O partido islamista Ennahda, principal parceiro da coligação no poder em Tunísia, desautorizou o primeiro-ministro Hamadi Jebali, declarando-se contra a formação de um Governo de salvação nacional, composto por tecnocratas, em resposta aos protestos desencadeados pelo assassínio de um dos mais conhecidos dirigentes da oposição. Temendo a repetição dos protestos da véspera, a polícia reforçou o dispositivo de segurança na capital.
“O primeiro-ministro não pediu a opinião do seu partido”, disse Abdelhamid Jelassi, vice-presidente do Ennahda, numa desautorização clara do chefe de Governo, que é um dos dirigentes históricos do partido que saiu vencedor das primeiras eleições democráticas na Tunísia.

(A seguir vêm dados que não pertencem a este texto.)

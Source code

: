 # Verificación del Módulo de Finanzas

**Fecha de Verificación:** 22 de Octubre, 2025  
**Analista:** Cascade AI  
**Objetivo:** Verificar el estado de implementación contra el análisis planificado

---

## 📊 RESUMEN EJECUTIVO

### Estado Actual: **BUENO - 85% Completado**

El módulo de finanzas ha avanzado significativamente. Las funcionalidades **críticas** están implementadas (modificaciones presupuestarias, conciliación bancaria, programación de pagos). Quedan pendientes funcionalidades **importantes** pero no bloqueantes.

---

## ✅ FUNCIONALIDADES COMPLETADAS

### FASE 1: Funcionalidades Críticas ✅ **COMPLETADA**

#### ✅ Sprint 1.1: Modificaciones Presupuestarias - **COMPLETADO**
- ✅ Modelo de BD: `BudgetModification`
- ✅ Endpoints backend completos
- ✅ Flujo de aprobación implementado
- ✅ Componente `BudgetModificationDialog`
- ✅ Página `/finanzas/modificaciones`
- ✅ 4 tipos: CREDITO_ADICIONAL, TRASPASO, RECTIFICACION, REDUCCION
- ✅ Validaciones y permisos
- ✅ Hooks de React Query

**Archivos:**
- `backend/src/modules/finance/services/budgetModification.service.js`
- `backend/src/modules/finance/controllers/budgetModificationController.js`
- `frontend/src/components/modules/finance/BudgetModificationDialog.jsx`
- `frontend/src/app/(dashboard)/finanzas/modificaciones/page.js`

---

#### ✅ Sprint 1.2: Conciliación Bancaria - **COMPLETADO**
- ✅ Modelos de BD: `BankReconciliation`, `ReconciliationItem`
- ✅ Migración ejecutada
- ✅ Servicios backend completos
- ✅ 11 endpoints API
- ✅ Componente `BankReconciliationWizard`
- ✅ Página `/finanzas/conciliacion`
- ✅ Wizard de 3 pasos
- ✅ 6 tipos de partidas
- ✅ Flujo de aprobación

Rached Ghannouchi, líder da formação e voz da ala mais radical, não reagiu ainda à proposta do primeiro-ministro mas há poucas dúvidas sobre a sua posição: “Acreditamos, no Ennahda, que a Tunísia precisa hoje de um Governo político, assente nos resultados das eleições de Outubro de 2011”, afirmou nesta quarta-feira Jelassi.

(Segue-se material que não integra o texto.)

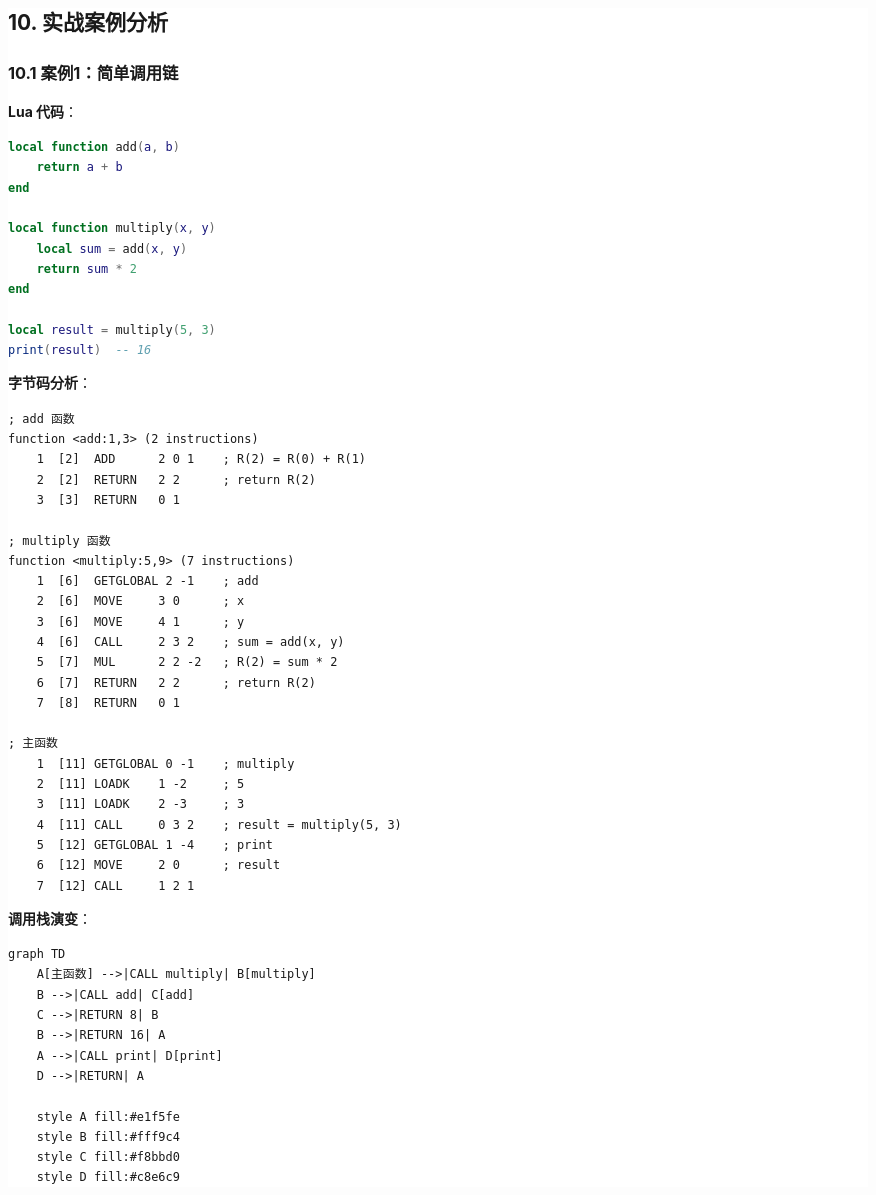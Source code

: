 
## 10. 实战案例分析

### 10.1 案例1：简单调用链

**Lua 代码**：
```lua
local function add(a, b)
    return a + b
end

local function multiply(x, y)
    local sum = add(x, y)
    return sum * 2
end

local result = multiply(5, 3)
print(result)  -- 16
```

**字节码分析**：

```
; add 函数
function <add:1,3> (2 instructions)
    1  [2]  ADD      2 0 1    ; R(2) = R(0) + R(1)
    2  [2]  RETURN   2 2      ; return R(2)
    3  [3]  RETURN   0 1

; multiply 函数
function <multiply:5,9> (7 instructions)
    1  [6]  GETGLOBAL 2 -1    ; add
    2  [6]  MOVE     3 0      ; x
    3  [6]  MOVE     4 1      ; y
    4  [6]  CALL     2 3 2    ; sum = add(x, y)
    5  [7]  MUL      2 2 -2   ; R(2) = sum * 2
    6  [7]  RETURN   2 2      ; return R(2)
    7  [8]  RETURN   0 1

; 主函数
    1  [11] GETGLOBAL 0 -1    ; multiply
    2  [11] LOADK    1 -2     ; 5
    3  [11] LOADK    2 -3     ; 3
    4  [11] CALL     0 3 2    ; result = multiply(5, 3)
    5  [12] GETGLOBAL 1 -4    ; print
    6  [12] MOVE     2 0      ; result
    7  [12] CALL     1 2 1
```

**调用栈演变**：

```mermaid
graph TD
    A[主函数] -->|CALL multiply| B[multiply]
    B -->|CALL add| C[add]
    C -->|RETURN 8| B
    B -->|RETURN 16| A
    A -->|CALL print| D[print]
    D -->|RETURN| A
    
    style A fill:#e1f5fe
    style B fill:#fff9c4
    style C fill:#f8bbd0
    style D fill:#c8e6c9
```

Num anúncio inesperado, o primeiro-ministro revelou quarta-feira à noite que, para superar a actual crise política, decidiu “formar um governo de competência nacional, sem pertenças partidárias, que terá um mandato limitado à gestão dos assuntos correntes e à realização de eleições no mais breve prazo”. Não revelou, porém, quando poderá o executivo ser formado.
Jebali respondia, assim, aos protestos que estalaram em mais de uma dezena de cidades após a notícia da morte de Chokri Belaid, uma das vozes mais influentes da Frente Popular, a coligação de partidos de esquerda criada em Outubro passado para ser alternativa ao Ennahda. Os seus apoiantes responsabilizaram o partido no poder pelo homicídio, que aconteceu pouco depois de Belaid ter acusado os islamistas de estarem na origem de uma vaga de ataques contra a oposição.
A proposta do primeiro-ministro parece ter sido bem acolhida pela oposição. O antigo primeiro-ministro Beji Caid Essebsi, líder do partido Nida Tounés (secular), falou numa “iniciativa positiva”, mas defende que “todo o Governo, incluindo o primeiro-ministro, se deveria demitir”. Maya Jribi, líder do Partido Republicano, insistiu que Jebali deve obter o acordo de todos os partidos na formação do governo provisório.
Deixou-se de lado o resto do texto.